# SIADS 591-592 Milestone 1 Project

## Greenhouse Gas (GHG) Emissions from Upstream and Midstream US Oil and Gas Operations

### Data Acquisition and Processing

* Emission data is present in six excel files. Each file represents a specific sector (upstream or downstream) and specific type of greenhouse gas (CO2, CH4, N2O).
* Within each file, there are eight sheets a separate sheet for each year. Starting from 2011 to 2018.
* Combine these sheets from excel files into a single data frame. Add a column to each of these data frames (file level) to indicate what type of emission it is, i.e, CO2 or CH4 or N2O.
* Also add a column to indicate what sector that excel data represents, whether it is Upstream or midstream.

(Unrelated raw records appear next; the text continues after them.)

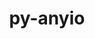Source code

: ---
title: "py-anyio"
layout: cache
categories: [package, develop]
meta: {"compilers": ["gcc@11.4.0", "gcc@9.4.0", "none"], "num_specs": 45, "num_specs_by_stack": {"data-vis-sdk": 4, "e4s": 16, "e4s-neoverse-v2": 8, "e4s-neoverse_v1": 12, "e4s-power": 5, "root": 45}, "oss": ["ubuntu20.04", "ubuntu22.04"], "platforms": ["linux"], "stacks": ["data-vis-sdk", "e4s", "e4s-neoverse-v2", "e4s-neoverse_v1", "e4s-power", "root"], "targets": ["neoverse_v1", "neoverse_v2", "ppc64le", "x86_64_v3"], "versions": ["3.6.2", "4.0.0"]}
spec_details: [{"compiler": "gcc@11.4.0", "hash": "24eoa3vhgojiftx7rz5rzh4aawkt72gl", "os": "ubuntu22.04", "platform": "linux", "size": "-", "stacks": ["e4s-neoverse_v1", "root"], "target": "neoverse_v1", "variants": ["build_system=python_pip"], "versions": ["3.6.2"]}, {"compiler": "none", "hash": "2hxhyeowisaftny5rqkjjs53plr6p6hd", "os": "ubuntu20.04", "platform": "linux", "size": "-", "stacks": ["data-vis-sdk", "root"], "target": "x86_64_v3", "variants": ["build_system=python_pip"], "versions": ["4.0.0"]}, {"compiler": "none", "hash": "32aevkq2xntjfa5qcmkunocp4a5dcvim", "os": "ubuntu22.04", "platform": "linux", "size": "-", "stacks": ["e4s", "root"], "target": "x86_64_v3", "variants": ["build_system=python_pip"], "versions": ["3.6.2"]}, {"compiler": "none", "hash": "35tvbuhfbbasasm7ccctki2rpldrlqkx", "os": "ubuntu22.04", "platform": "linux", "size": "-", "stacks": ["e4s", "root"], "target": "x86_64_v3", "variants": ["build_system=python_pip"], "versions": ["4.0.0"]}, {"compiler": "none", "hash": "3mewkdaju2d5kewhyax7kmcmpcwleenj", "os": "ubuntu22.04", "platform": "linux", "size": "-", "stacks": ["e4s-neoverse-v2", "root"], "target": "neoverse_v2", "variants": ["build_system=python_pip"], "versions": ["4.0.0"]}, {"compiler": "gcc@11.4.0", "hash": "52rmigpg6bepqgtp4z3hq75tt3aok6mu", "os": "ubuntu22.04", "platform": "linux", "size": "-", "stacks": ["e4s-neoverse_v1", "root"], "target": "neoverse_v1", "variants": ["build_system=python_pip"], "versions": ["3.6.2"]}, {"compiler": "none", "hash": "6bbyzysl6unkslka2qyw3xwm3zligwsl", "os": "ubuntu22.04", "platform": "linux", "size": "-", "stacks": ["e4s", "root"], "target": "x86_64_v3", "variants": ["build_system=python_pip"], "versions": ["4.0.0"]}, {"compiler": "none", "hash": "6huov75bdkitjb362twf65wah4sqpz2w", "os": "ubuntu20.04", "platform": "linux", "size": "-", "stacks": ["data-vis-sdk", "root"], "target": "x86_64_v3", "variants": ["build_system=python_pip"], "versions": ["4.0.0"]}, {"compiler": "none", "hash": "6mvnynafzyuuelfz5viwakovtulqzelk", "os": "ubuntu22.04", "platform": "linux", "size": "-", "stacks": ["e4s-neoverse-v2", "root"], "target": "neoverse_v2", "variants": ["build_system=python_pip"], "versions": ["4.0.0"]}, {"compiler": "gcc@11.4.0", "hash": "6tjhghz7am7fkmnwoblvzht5rhdudet3", "os": "ubuntu22.04", "platform": "linux", "size": "-", "stacks": ["e4s-neoverse_v1", "root"], "target": "neoverse_v1", "variants": ["build_system=python_pip"], "versions": ["4.0.0"]}, {"compiler": "gcc@11.4.0", "hash": "7qjr32vdau5a2cx7oek2wpyz3x7qiimw", "os": "ubuntu22.04", "platform": "linux", "size": "-", "stacks": ["e4s-neoverse_v1", "root"], "target": "neoverse_v1", "variants": ["build_system=python_pip"], "versions": ["4.0.0"]}, {"compiler": "gcc@11.4.0", "hash": "a3s52xbzdmmi4nyymlbbielqncuhf7hw", "os": "ubuntu22.04", "platform": "linux", "size": "-", "stacks": ["e4s-neoverse_v1", "root"], "target": "neoverse_v1", "variants": ["build_system=python_pip"], "versions": ["4.0.0"]}, {"compiler": "none", "hash": "arnsp7ajvfftv7ph3pbqzxcyp2kqcbly", "os": "ubuntu22.04", "platform": "linux", "size": "-", "stacks": ["e4s", "root"], "target": "x86_64_v3", "variants": ["build_system=python_pip"], "versions": ["3.6.2"]}, {"compiler": "gcc@9.4.0", "hash": "bzrmnxjjm7vxi374imaxp3v5lbumjlhy", "os": "ubuntu20.04", "platform": "linux", "size": "-", "stacks": ["e4s-power", "root"], "target": "ppc64le", "variants": ["build_system=python_pip"], "versions": ["3.6.2"]}, {"compiler": "gcc@11.4.0", "hash": "cjjzzfhb4qfuh4i4fed3dr6vg7ispfhs", "os": "ubuntu22.04", "platform": "linux", "size": "-", "stacks": ["e4s-neoverse_v1", "root"], "target": "neoverse_v1", "variants": ["build_system=python_pip"], "versions": ["4.0.0"]}, {"compiler": "none", "hash": "clxcvh37eshffleu5tv6dwcl5aokog6t", "os": "ubuntu22.04", "platform": "linux", "size": "-", "stacks": ["e4s", "root"], "target": "x86_64_v3", "variants": ["build_system=python_pip"], "versions": ["3.6.2"]}, {"compiler": "none", "hash": "e7oa6h6idklv3vfjzwsjjjjba3qxtdju", "os": "ubuntu22.04", "platform": "linux", "size": "-", "stacks": ["e4s-neoverse-v2", "root"], "target": "neoverse_v2", "variants": ["build_system=python_pip"], "versions": ["4.0.0"]}, {"compiler": "none", "hash": "f5nfytfhxklb5gzkqfb4e3udpmqj2nj3", "os": "ubuntu22.04", "platform": "linux", "size": "-", "stacks": ["e4s", "root"], "target": "x86_64_v3", "variants": ["build_system=python_pip"], "versions": ["4.0.0"]}, {"compiler": "none", "hash": "fha56uohnfmcstdr2s5sw522rjdf72rf", "os": "ubuntu22.04", "platform": "linux", "size": "-", "stacks": ["e4s", "root"], "target": "x86_64_v3", "variants": ["build_system=python_pip"], "versions": ["3.6.2"]}, {"compiler": "gcc@9.4.0", "hash": "fmy7u36s7osuagicknzsccbdzgvs3npf", "os": "ubuntu20.04", "platform": "linux", "size": "-", "stacks": ["e4s-power", "root"], "target": "ppc64le", "variants": ["build_system=python_pip"], "versions": ["4.0.0"]}, {"compiler": "gcc@11.4.0", "hash": "fuzn6mlsdmu3hzvxiv7fodu457ew43qx", "os": "ubuntu22.04", "platform": "linux", "size": "-", "stacks": ["e4s-neoverse_v1", "root"], "target": "neoverse_v1", "variants": ["build_system=python_pip"], "versions": ["3.6.2"]}, {"compiler": "none", "hash": "fzayeivjpk4dodrqj35mz7gha44tkvzf", "os": "ubuntu22.04", "platform": "linux", "size": "-", "stacks": ["e4s", "root"], "target": "x86_64_v3", "variants": ["build_system=python_pip"], "versions": ["4.0.0"]}, {"compiler": "none", "hash": "g6ztcjd2qfyj7sytq5xfl7t6vs55f6cr", "os": "ubuntu22.04", "platform": "linux", "size": "-", "stacks": ["e4s-neoverse-v2", "root"], "target": "neoverse_v2", "variants": ["build_system=python_pip"], "versions": ["4.0.0"]}, {"compiler": "gcc@11.4.0", "hash": "hsihfc3qtdm2trhoa4dli6p4bsap37jo", "os": "ubuntu22.04", "platform": "linux", "size": "-", "stacks": ["e4s-neoverse_v1", "root"], "target": "neoverse_v1", "variants": ["build_system=python_pip"], "versions": ["3.6.2"]}, {"compiler": "gcc@11.4.0", "hash": "hwxi4343r4thty74yyp6d7mmev5eoarg", "os": "ubuntu22.04", "platform": "linux", "size": "-", "stacks": ["e4s-neoverse_v1", "root"], "target": "neoverse_v1", "variants": ["build_system=python_pip"], "versions": ["4.0.0"]}, {"compiler": "none", "hash": "ip24knrufjkca4xmydgzh67y7duhd7du", "os": "ubuntu22.04", "platform": "linux", "size": "-", "stacks": ["e4s-neoverse-v2", "root"], "target": "neoverse_v2", "variants": ["build_system=python_pip"], "versions": ["4.0.0"]}, {"compiler": "none", "hash": "iylzsp4dehdzx6xptfbdwruvv4ezoigq", "os": "ubuntu22.04", "platform": "linux", "size": "-", "stacks": ["e4s", "root"], "target": "x86_64_v3", "variants": ["build_system=python_pip"], "versions": ["3.6.2"]}, {"compiler": "gcc@11.4.0", "hash": "ka3qaqcmpw4mzomccrz5vvzdx6dtmwhf", "os": "ubuntu22.04", "platform": "linux", "size": "-", "stacks": ["e4s-neoverse_v1", "root"], "target": "neoverse_v1", "variants": ["build_system=python_pip"], "versions": ["3.6.2"]}, {"compiler": "none", "hash": "lkwavbcxmuwyr3mpsnqcgrgr36ysbuvr", "os": "ubuntu22.04", "platform": "linux", "size": "-", "stacks": ["e4s", "root"], "target": "x86_64_v3", "variants": ["build_system=python_pip"], "versions": ["4.0.0"]}, {"compiler": "none", "hash": "n4m3fbeaspuue5oqrimwf4w3yzesuhjk", "os": "ubuntu20.04", "platform": "linux", "size": "-", "stacks": ["data-vis-sdk", "root"], "target": "x86_64_v3", "variants": ["build_system=python_pip"], "versions": ["4.0.0"]}, {"compiler": "none", "hash": "p2dzbf3rxamtxb67dvgp2mpofnwrmzbo", "os": "ubuntu22.04", "platform": "linux", "size": "-", "stacks": ["e4s-neoverse-v2", "root"], "target": "neoverse_v2", "variants": ["build_system=python_pip"], "versions": ["4.0.0"]}, {"compiler": "none", "hash": "qsxmx6uez6luhsrbropha6efhnh5dk2w", "os": "ubuntu22.04", "platform": "linux", "size": "-", "stacks": ["e4s", "root"], "target": "x86_64_v3", "variants": ["build_system=python_pip"], "versions": ["3.6.2"]}, {"compiler": "gcc@9.4.0", "hash": "rhc52e5ckyk6jer6qdddvr5s2ukh6mel", "os": "ubuntu20.04", "platform": "linux", "size": "-", "stacks": ["e4s-power", "root"], "target": "ppc64le", "variants": ["build_system=python_pip"], "versions": ["3.6.2"]}, {"compiler": "gcc@11.4.0", "hash": "s2qccpl2qmsogj6d7cr7u4fm63g2uzq6", "os": "ubuntu22.04", "platform": "linux", "size": "-", "stacks": ["e4s-neoverse_v1", "root"], "target": "neoverse_v1", "variants": ["build_system=python_pip"], "versions": ["3.6.2"]}, {"compiler": "gcc@9.4.0", "hash": "shkxe3wt74deqa52vckrogpytdkx2e3g", "os": "ubuntu20.04", "platform": "linux", "size": "-", "stacks": ["e4s-power", "root"], "target": "ppc64le", "variants": ["build_system=python_pip"], "versions": ["3.6.2"]}, {"compiler": "none", "hash": "smc5aolr7mse4rxbih35g4he73g4wkwg", "os": "ubuntu22.04", "platform": "linux", "size": "-", "stacks": ["e4s", "root"], "target": "x86_64_v3", "variants": ["build_system=python_pip"], "versions": ["4.0.0"]}, {"compiler": "none", "hash": "stnaxxlvssizp4a2uoq4ezj5q3ygwnhs", "os": "ubuntu22.04", "platform": "linux", "size": "-", "stacks": ["e4s-neoverse-v2", "root"], "target": "neoverse_v2", "variants": ["build_system=python_pip"], "versions": ["4.0.0"]}, {"compiler": "none", "hash": "stvfn6zto7fhbpxr46643kl47k2xecol", "os": "ubuntu22.04", "platform": "linux", "size": "-", "stacks": ["e4s", "root"], "target": "x86_64_v3", "variants": ["build_system=python_pip"], "versions": ["4.0.0"]}, {"compiler": "none", "hash": "swwpvkyrvf7lt236ygco4e2qz7tonvg3", "os": "ubuntu22.04", "platform": "linux", "size": "-", "stacks": ["e4s", "root"], "target": "x86_64_v3", "variants": ["build_system=python_pip"], "versions": ["3.6.2"]}, {"compiler": "gcc@11.4.0", "hash": "uctlj3utu53n6co7kplq4vzpprpjicga", "os": "ubuntu22.04", "platform": "linux", "size": "-", "stacks": ["e4s-neoverse_v1", "root"], "target": "neoverse_v1", "variants": ["build_system=python_pip"], "versions": ["4.0.0"]}, {"compiler": "none", "hash": "wmw5dwf6zw7caiyal5yglhtgeeflvsav", "os": "ubuntu22.04", "platform": "linux", "size": "-", "stacks": ["e4s", "root"], "target": "x86_64_v3", "variants": ["build_system=python_pip"], "versions": ["4.0.0"]}, {"compiler": "none", "hash": "x7gx5mrxlzlszetie3ooovrk4olyq6ou", "os": "ubuntu22.04", "platform": "linux", "size": "-", "stacks": ["e4s-neoverse-v2", "root"], "target": "neoverse_v2", "variants": ["build_system=python_pip"], "versions": ["4.0.0"]}, {"compiler": "none", "hash": "xe2vvk7c4x44vydwjqfhiawou7ih3rt3", "os": "ubuntu20.04", "platform": "linux", "size": "-", "stacks": ["data-vis-sdk", "root"], "target": "x86_64_v3", "variants": ["build_system=python_pip"], "versions": ["4.0.0"]}, {"compiler": "none", "hash": "yrqnfco7pdyhmskmpveix7j2lkawc5cf", "os": "ubuntu22.04", "platform": "linux", "size": "-", "stacks": ["e4s", "root"], "target": "x86_64_v3", "variants": ["build_system=python_pip"], "versions": ["3.6.2"]}, {"compiler": "gcc@9.4.0", "hash": "zztl4c5lcf7vys5uttx6hcwtb5ibpmjd", "os": "ubuntu20.04", "platform": "linux", "size": "-", "stacks": ["e4s-power", "root"], "target": "ppc64le", "variants": ["build_system=python_pip"], "versions": ["4.0.0"]}]
---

<b>The output from the Jupyter notebook:</b>
* -Add the original dataset to each output file
1. <b>Emissions_aggregatedData.csv</b> - This file will contain Reporting year, Company, Gas, Sector, and GHG Emission volume and 2018 Emission wise rank
2. <b>Emissions_AggWithSecRank.csv</b> - This file contains Reporting year, Company and Emission volume, and rank by total emissions from 2009 to 2018.
3. <b>ND_AggregatedEmissions.csv</b> - Emission volumes from the North Dakota region only. Columns include -Reporting year, company and GHG emission volume
4. <b>Emissions_OtherIndustries.csv</b> - Emissions from Other industries - columns - Reporting Year, Industrial Sector and Emission volume
5. <b>Processed_AnnualProductionData.csv</b> - This file contains Oil and Gas production volumes, columns: Product, Reporting Date and Production Volume
6. <b>Emission_and_Production.csv</b> - This file combines production volumes and Emission volumes into a single dataframe without a split of the Product or Emission Sector. Data present in Key-value pairs - Data present from 2011 onwards
7. <b>ProductionVsEmissionSplit.csv</b> - Production and Emission numbers are split in Emission-sector and Production-Product types, Data present in Key-value types from 2011 onwards

In [10]:
import pandas as pd
#cleanco library will be used to standardize the company names
from cleanco import cleanco
import re

In [2]:
#Define reusable functions
def standardCompName(inName):
    return cleanco(inName).clean_name().upper()

In [3]:
#Read emission excel spreadsheets
FileList=['Midstream-CH4.xls','Midstream-CO2.xls','Midstream-N2O.xls','Upstream-CH4.xls','Upstream-CO2.xls','Upstream-N2O.xls']
folder_path = "./"

##### Read the six excel spreadsheets, parse them and save the processed data into a CSV file

In [32]:
total_size = 0
df_list=[]
for file in FileList:
    file_path=folder_path+file
    
    fileName = file.split('.')[0].split('-')
    sector = fileName[0]
    gas = fileName[1]
    
    df = pd.read_excel(file_path, sheet_name=None,skiprows=[0,1,2,3,4,5])
    for year in df:
        df_key = sector+"_"+gas+"_"+year
        df_name=df_key+"_df"
        df_name = df[year]
        df_name['GAS']=gas
        df_name['SECTOR']=sector
        df_list.append(df_name)

# combine (union) all these dataframes into a single dataframe       
df_fullset = pd.concat(df_list)
# Some of the facilities are operated under partnership, we need to allocate emission quantities to individual parent companies
df_fullset['PARENT COMPANIES']=df_fullset['PARENT COMPANIES'].str.split(';')
df_fullset=df_fullset.explode('PARENT COMPANIES')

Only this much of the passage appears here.